The second series of experiments were designed to examine the protective effect and possible mechanism of AS-IV. Cells were divided into five groups at a density of 2×105 cells/ml: i) The control group, where cells were cultured with 5.55 mM glucose and treated with 30 mM mannitol to balance the osmotic pressure in culture medium for 48 h; ii) model group, where cell damage was induced by incubation with 33.3 mM glucose for 48 h; iii) the SP600125 inhibitor group, where cells were cultured with 33.3 mM glucose for 48 h prior to the addition of 20 µM SP600125 (JNK inhibitor); iv) AS-IV group, where cells were cultured in 33.3 mM glucose for 48 h prior to the addition of 50 µM AS-IV; and v) the AS-IV+SP600125 group, where cells were cultured in 33.3 mM glucose for 48 h prior to the addition of 50 µM AS-IV and 20 µM SP600125. SP600125 was dissolved in DMSO (the final concentration did not exceed 0.5%).

Cell viability assay

HUVECs in the logarithmic growth phase were seeded in 96-well culture plates at 2×105 cells/well.
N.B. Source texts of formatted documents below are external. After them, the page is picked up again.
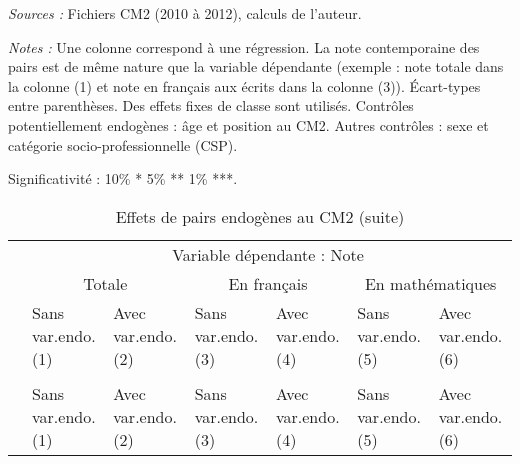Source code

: \documentclass[
]{book}
\begin{document}
\begin{ThreePartTable}
\begin{TableNotes}
\item \textit{Sources :} Fichiers CM2 (2010 à 2012), calculs de l'auteur.
\item \textit{Notes :} Une colonne correspond à une régression. La note contemporaine des pairs est de même nature que la variable dépendante (exemple : note totale dans la colonne (1) et note en français aux écrits dans la colonne (3)). Écart-types entre parenthèses. Des effets fixes de classe sont utilisés. Contrôles potentiellement endogènes : âge et position au CM2. Autres contrôles : sexe et catégorie socio-professionnelle (CSP).
\item Significativité : 10\% * 5\% ** 1\% ***.
\end{TableNotes}
\begin{longtable}[t]{lllllll}
\caption{\label{tab:pepcmlmodelscm2}Effets de pairs endogènes au CM2}\\
\toprule
\multicolumn{1}{c}{} & \multicolumn{6}{c}{Variable dépendante : Note} \\
\cmidrule(l{3pt}r{3pt}){2-7}
\multicolumn{1}{c}{} & \multicolumn{2}{c}{Totale} & \multicolumn{2}{c}{En français} & \multicolumn{2}{c}{En mathématiques} \\
\cmidrule(l{3pt}r{3pt}){2-3} \cmidrule(l{3pt}r{3pt}){4-5} \cmidrule(l{3pt}r{3pt}){6-7}
 & \makecell{Sans var.endo. \\ (1) } & \makecell{Avec var.endo. \\ (2) } & \makecell{Sans var.endo. \\ (3) } & \makecell{Avec var.endo. \\ (4) } & \makecell{Sans var.endo. \\ (5) } & \makecell{Avec var.endo. \\ (6) }\\
\midrule
\endfirsthead
\caption[]{\label{tab:pepcmlmodelscm2}Effets de pairs endogènes au CM2 (suite)}\\
\toprule
 & \makecell{Sans var.endo. \\ (1) } & \makecell{Avec var.endo. \\ (2) } & \makecell{Sans var.endo. \\ (3) } & \makecell{Avec var.endo. \\ (4) } & \makecell{Sans var.endo. \\ (5) } & \makecell{Avec var.endo. \\ (6) }\\
\midrule
\endhead


\end{longtable}
\end{ThreePartTable}
\end{document}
Following respective group treatments, 20 µl MTT (5 mg/ml) was added to 100 µl of culture medium in each well. A total of 4 h following this, the medium was removed and 150 µl DMSO was added into each well. The absorbance was measured at 490 nm using an automated microplate reader (BioTek Instruments, Inc., Winooski, VT, USA). A total of five independent experiments were repeated in each group. Cell viability was calculated according to the following formula: Cell viability (%)=average absorbance of the treated group/average absorbance of the control group ×100%.

Cell apoptosis assay

Apoptosis was assessed with the Hoechst 33258 staining method, followed by photofluorography. Following the respective group treatments, the nutrient solution was removed and cells were washed twice with PBS. Subsequently, the cells were fixed with 40 g/l paraformaldehyde fluid at 4°C for 10 min. Slides were then washed twice with PBS. Once PBS was removed, the nuclear DNA was stained with 5 mg/ml Hoechst 33258 at room temperature for 10 min and then visualized under a fluorescence microscope (BX50-FLA; Olympus Corporation, Tokyo, Japan). The viable HUVECs exhibited a uniform blue fluorescence throughout the nucleus, whereas the apoptotic cells had fragmented and condensed nuclei. The experiment was carried out three times.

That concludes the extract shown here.